Little specific information has been forthcoming about the half-day talks held in Shanghai on Wednesday (Jul. 31) between the lead negotiators for China and the United States. Discussions apparently focused on boosting Chinese purchases of American farm products and the concessions from the US needed to make that happen. The parties said the next round of talks would take place in the US in September.
The same themes were front and centre at the side-line talks between China and the US at the Osaka G20 summit in June. At that time, president Donald Trump promised to refrain from imposing further tariffs on Chinese goods as long as talks continued. While the parties returned to the negotiation table after breaking off talks in May due to new tariff hikes, the situation is difficult. This is evidenced by the fact that the latest talks focused on very narrow aspects of trade relations, even if the US claimed that also such major topics as forced technology transfers, intellectual property protections and technical barriers to trade were discussed.

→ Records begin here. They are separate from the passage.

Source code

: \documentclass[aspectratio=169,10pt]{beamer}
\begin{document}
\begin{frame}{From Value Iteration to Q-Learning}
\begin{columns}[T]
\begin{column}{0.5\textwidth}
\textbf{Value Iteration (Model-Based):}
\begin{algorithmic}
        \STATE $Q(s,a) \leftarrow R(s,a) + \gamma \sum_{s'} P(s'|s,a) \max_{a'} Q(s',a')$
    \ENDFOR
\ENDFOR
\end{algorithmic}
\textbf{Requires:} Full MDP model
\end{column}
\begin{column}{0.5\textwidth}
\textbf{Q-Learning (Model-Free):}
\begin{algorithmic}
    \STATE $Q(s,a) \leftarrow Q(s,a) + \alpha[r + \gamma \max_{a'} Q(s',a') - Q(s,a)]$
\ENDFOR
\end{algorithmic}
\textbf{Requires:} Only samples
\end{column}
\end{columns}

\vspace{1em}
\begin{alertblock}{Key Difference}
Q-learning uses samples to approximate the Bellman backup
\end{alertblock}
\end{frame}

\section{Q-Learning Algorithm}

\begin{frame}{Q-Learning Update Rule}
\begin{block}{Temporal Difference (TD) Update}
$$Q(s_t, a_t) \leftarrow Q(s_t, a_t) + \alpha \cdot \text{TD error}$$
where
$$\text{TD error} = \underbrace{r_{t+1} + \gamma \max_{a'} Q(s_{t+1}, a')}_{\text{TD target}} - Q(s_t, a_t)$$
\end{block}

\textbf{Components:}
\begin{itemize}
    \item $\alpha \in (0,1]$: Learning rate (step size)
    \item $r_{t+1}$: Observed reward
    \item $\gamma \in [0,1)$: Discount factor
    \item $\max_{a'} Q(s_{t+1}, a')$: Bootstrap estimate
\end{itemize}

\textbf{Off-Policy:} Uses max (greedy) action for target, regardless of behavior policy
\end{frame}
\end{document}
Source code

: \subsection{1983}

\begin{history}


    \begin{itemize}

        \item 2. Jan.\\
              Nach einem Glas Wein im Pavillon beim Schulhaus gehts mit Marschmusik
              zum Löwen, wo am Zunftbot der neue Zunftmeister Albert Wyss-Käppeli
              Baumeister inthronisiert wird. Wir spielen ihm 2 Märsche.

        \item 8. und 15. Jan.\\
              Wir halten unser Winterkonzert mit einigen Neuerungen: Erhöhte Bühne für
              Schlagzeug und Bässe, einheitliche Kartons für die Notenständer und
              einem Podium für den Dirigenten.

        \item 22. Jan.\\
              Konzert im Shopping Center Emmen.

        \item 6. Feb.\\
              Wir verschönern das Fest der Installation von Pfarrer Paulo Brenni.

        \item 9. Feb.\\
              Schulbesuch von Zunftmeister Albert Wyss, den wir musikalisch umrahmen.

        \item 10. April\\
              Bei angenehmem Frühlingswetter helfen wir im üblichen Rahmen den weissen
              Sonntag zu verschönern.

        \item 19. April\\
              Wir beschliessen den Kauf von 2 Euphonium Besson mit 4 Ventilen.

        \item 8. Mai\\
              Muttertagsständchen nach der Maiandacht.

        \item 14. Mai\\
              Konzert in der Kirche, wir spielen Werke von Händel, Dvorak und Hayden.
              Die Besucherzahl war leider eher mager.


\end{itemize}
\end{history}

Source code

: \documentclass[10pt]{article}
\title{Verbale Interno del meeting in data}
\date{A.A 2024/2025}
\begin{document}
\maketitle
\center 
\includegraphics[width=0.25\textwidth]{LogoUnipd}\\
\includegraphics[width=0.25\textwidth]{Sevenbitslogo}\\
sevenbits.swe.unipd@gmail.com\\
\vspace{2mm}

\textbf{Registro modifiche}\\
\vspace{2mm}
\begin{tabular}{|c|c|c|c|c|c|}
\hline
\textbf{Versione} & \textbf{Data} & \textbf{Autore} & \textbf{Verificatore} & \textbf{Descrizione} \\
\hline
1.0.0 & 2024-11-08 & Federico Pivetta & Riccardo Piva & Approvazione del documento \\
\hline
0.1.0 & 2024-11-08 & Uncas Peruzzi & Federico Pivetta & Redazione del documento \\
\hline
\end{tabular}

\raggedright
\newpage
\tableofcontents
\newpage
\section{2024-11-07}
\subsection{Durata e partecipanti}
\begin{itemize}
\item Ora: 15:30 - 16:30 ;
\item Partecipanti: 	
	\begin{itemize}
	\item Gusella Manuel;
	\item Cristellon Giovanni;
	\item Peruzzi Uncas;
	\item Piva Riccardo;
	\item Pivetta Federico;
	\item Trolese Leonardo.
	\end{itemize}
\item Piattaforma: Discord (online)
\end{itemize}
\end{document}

Given the bitter public exchanges between the Trump and Xi administrations during the talks, the prospects of quick resolution of trade differences seem unlikely. The uncertainty surrounding the talks has not been helped by the approaching US presidential election.
President Trump’s announcement of more tariffs by tweet on Thursday (Aug. 1) have further muddied the waters. A 10 % tariff on rest of imports from China (300 billion dollars) is scheduled to go into effect on September 1.